By bringing together twelve partners from across academia, the health services and industry, not only from across Northern Ireland but also the Republic of Ireland, and the Highlands and Islands of Scotland, the project has not only developed methods to enhance clinical decision making for the benefit of our health service but also contributed significantly to our research expertise and capabilities, which are critical to my vision for a 10X economy.”
Tánaiste and Minister for Enterprise, Trade & Employment Leo Varadkar TD commented:
Congratulations to everyone involved in the Centre for Personalised Medicine on reaching this milestone. The project set ambitious goals from the outset, and its success is a testament to the talent, hard work and commitment of all those who have worked on its development.
Cross-border collaboration is so important, especially in the area of healthcare. We can strengthen our impact hugely by working together and sharing information and experiences. All of the partners in this project should be proud of the results they have achieved so far, which will help will patients in Ireland, Northern Ireland, Scotland and beyond.
Highlighting the importance of the project, Gina McIntyre Chief Executive of the SEUPB, said:
There is a real need to improve the cross-border regional capacity for Research & Innovation within the Health & Life Sciences sector.The EU INTERREG VA Programme was specifically designed to address this, and provides support to projects which create new R&I partnerships, or centres of excellence, between academia and business on both sides of the border.
The Centre for Personalised Medicine is a fantastic example of this and includes partners from across Northern Ireland, Western Scotland and Ireland. By working together they have made hugely significant steps forward in the field of personalised medicine for some of the most common and pervasive diseases. This work will directly benefit and improve the lives of many patients now and in the future. I would like to congratulate everyone involved for their hard work and dedication throughout the project’s delivery,” she continued.
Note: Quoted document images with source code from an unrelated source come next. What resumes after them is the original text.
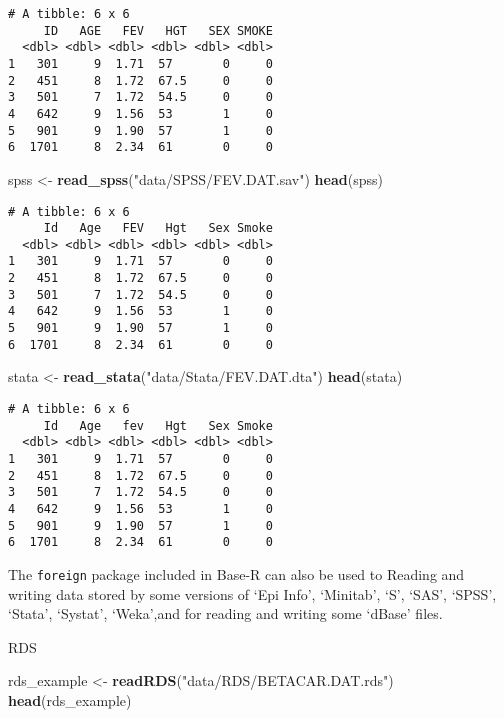 \documentclass[12pt,]{article}
\newenvironment{Shaded}{\begin{snugshade}}{\end{snugshade}}
\newcommand{\KeywordTok}[1]{\textcolor[rgb]{0.13,0.29,0.53}{\textbf{#1}}}
\newcommand{\NormalTok}[1]{#1}
\newcommand{\StringTok}[1]{\textcolor[rgb]{0.31,0.60,0.02}{#1}}
\begin{document}
\begin{verbatim}
# A tibble: 6 x 6
     ID   AGE   FEV   HGT   SEX SMOKE
  <dbl> <dbl> <dbl> <dbl> <dbl> <dbl>
1   301     9  1.71  57       0     0
2   451     8  1.72  67.5     0     0
3   501     7  1.72  54.5     0     0
4   642     9  1.56  53       1     0
5   901     9  1.90  57       1     0
6  1701     8  2.34  61       0     0
\end{verbatim}

\begin{Shaded}
\begin{Highlighting}[]
\NormalTok{spss <-}\StringTok{ }\KeywordTok{read_spss}\NormalTok{(}\StringTok{"data/SPSS/FEV.DAT.sav"}\NormalTok{)}
\KeywordTok{head}\NormalTok{(spss)}
\end{Highlighting}
\end{Shaded}

\begin{verbatim}
# A tibble: 6 x 6
     Id   Age   FEV   Hgt   Sex Smoke
  <dbl> <dbl> <dbl> <dbl> <dbl> <dbl>
1   301     9  1.71  57       0     0
2   451     8  1.72  67.5     0     0
3   501     7  1.72  54.5     0     0
4   642     9  1.56  53       1     0
5   901     9  1.90  57       1     0
6  1701     8  2.34  61       0     0
\end{verbatim}

\begin{Shaded}
\begin{Highlighting}[]
\NormalTok{stata <-}\StringTok{ }\KeywordTok{read_stata}\NormalTok{(}\StringTok{"data/Stata/FEV.DAT.dta"}\NormalTok{)}
\KeywordTok{head}\NormalTok{(stata)}
\end{Highlighting}
\end{Shaded}

\begin{verbatim}
# A tibble: 6 x 6
     Id   Age   fev   Hgt   Sex Smoke
  <dbl> <dbl> <dbl> <dbl> <dbl> <dbl>
1   301     9  1.71  57       0     0
2   451     8  1.72  67.5     0     0
3   501     7  1.72  54.5     0     0
4   642     9  1.56  53       1     0
5   901     9  1.90  57       1     0
6  1701     8  2.34  61       0     0
\end{verbatim}

The \texttt{foreign} package included in Base-R can also be used to
Reading and writing data stored by some versions of `Epi Info',
`Minitab', `S', `SAS', `SPSS', `Stata', `Systat', `Weka',and for reading
and writing some `dBase' files.

RDS

\begin{Shaded}
\begin{Highlighting}[]
\NormalTok{rds_example <-}\StringTok{ }\KeywordTok{readRDS}\NormalTok{(}\StringTok{"data/RDS/BETACAR.DAT.rds"}\NormalTok{)}
\KeywordTok{head}\NormalTok{(rds_example)}
\end{Highlighting}
\end{Shaded}
\end{document}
Dr Maurice O Kane, Clinical Director CPM and Consultant Chemical Pathologist in Altnagelvin Hospital commented:
The success of the CPM is a direct result of the collaborative expertise of a multidisciplinary team of clinicians, academic researchers and enterprises. Together, over the past five years we’ve been able to change patient and clinician lives, transforming the approach to personalised medicine and treatment of dementia, diabetes, cardiovascular, acute kidney injury and emergency surgery to improve the care and treatment of patients in the Northern Ireland, the border region of Ireland and Western Scotland.
As the CPM project comes to an end, the research collaboration will continue to produce scientific outputs and are currently seeking additional funding to extend the work of the CPM project.
Professor Liam Maguire, PVC Research, Ulster University commented:
The research collaboration of the Centre for Personalised Medicine has applied personalised medicine approaches to five of the most prevalent disease areas to improve the care and treatment of patients in the Northern Ireland, the border region of Ireland and Western Scotland. This collaboration extends partnership working to key clinicians in the health sector ensuring that we address real world issues across the five disease areas.